Task item =
In the data that follows, find the line containing "anos ou menos"; then quote that line and every line after it, exactly, through the last one.

Excerpts from a dataset
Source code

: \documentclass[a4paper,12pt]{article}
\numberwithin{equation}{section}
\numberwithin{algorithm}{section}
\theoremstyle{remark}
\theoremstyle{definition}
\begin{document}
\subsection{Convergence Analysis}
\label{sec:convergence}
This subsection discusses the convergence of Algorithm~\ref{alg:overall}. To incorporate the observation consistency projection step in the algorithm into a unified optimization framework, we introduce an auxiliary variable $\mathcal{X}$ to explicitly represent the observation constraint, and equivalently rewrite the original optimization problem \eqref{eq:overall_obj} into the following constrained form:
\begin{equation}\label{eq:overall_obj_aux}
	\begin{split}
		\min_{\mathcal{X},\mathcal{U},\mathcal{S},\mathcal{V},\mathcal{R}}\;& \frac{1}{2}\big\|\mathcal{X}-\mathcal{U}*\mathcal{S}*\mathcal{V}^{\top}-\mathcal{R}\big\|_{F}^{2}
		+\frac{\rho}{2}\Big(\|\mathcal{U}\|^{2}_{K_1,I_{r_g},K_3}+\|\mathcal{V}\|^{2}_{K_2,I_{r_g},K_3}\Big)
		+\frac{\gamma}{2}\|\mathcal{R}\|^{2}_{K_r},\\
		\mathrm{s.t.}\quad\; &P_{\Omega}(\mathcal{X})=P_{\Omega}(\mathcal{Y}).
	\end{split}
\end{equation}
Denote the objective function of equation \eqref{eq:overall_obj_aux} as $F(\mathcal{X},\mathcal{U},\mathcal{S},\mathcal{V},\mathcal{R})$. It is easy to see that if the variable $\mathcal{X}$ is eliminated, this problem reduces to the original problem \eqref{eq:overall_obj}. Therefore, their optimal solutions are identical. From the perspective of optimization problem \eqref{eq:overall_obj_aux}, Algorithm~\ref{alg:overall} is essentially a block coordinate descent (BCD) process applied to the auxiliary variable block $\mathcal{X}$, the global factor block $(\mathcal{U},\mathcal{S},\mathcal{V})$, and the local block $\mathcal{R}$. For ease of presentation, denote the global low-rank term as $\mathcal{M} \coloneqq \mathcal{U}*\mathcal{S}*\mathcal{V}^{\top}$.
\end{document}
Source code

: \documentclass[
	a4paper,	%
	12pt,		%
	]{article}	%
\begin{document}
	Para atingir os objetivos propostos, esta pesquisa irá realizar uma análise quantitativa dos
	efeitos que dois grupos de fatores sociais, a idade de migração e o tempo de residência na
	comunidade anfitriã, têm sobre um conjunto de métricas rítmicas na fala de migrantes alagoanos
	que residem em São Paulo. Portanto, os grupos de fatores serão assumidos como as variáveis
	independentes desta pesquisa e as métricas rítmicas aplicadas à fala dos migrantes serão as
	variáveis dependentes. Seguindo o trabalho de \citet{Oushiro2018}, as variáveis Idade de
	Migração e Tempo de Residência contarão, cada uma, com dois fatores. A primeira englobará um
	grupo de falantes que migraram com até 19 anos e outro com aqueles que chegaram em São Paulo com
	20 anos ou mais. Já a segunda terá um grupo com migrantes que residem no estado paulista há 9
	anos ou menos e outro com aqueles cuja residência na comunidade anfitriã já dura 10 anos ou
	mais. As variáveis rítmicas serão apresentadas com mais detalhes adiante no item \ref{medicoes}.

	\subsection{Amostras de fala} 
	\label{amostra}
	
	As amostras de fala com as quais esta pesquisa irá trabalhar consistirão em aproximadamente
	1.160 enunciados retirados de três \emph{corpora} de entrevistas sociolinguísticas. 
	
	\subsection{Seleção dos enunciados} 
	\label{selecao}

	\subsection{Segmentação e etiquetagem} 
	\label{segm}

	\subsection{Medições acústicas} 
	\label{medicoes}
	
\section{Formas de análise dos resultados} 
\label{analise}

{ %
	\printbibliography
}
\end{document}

Solution to the problem =
	anos ou menos e outro com aqueles cuja residência na comunidade anfitriã já dura 10 anos ou
	mais. As variáveis rítmicas serão apresentadas com mais detalhes adiante no item \ref{medicoes}.

	\subsection{Amostras de fala} 
	\label{amostra}
	
	As amostras de fala com as quais esta pesquisa irá trabalhar consistirão em aproximadamente
	1.160 enunciados retirados de três \emph{corpora} de entrevistas sociolinguísticas. 
	
	\subsection{Seleção dos enunciados} 
	\label{selecao}

	\subsection{Segmentação e etiquetagem} 
	\label{segm}

	\subsection{Medições acústicas} 
	\label{medicoes}
	
\section{Formas de análise dos resultados} 
\label{analise}

{ %
	\printbibliography
}
\end{document}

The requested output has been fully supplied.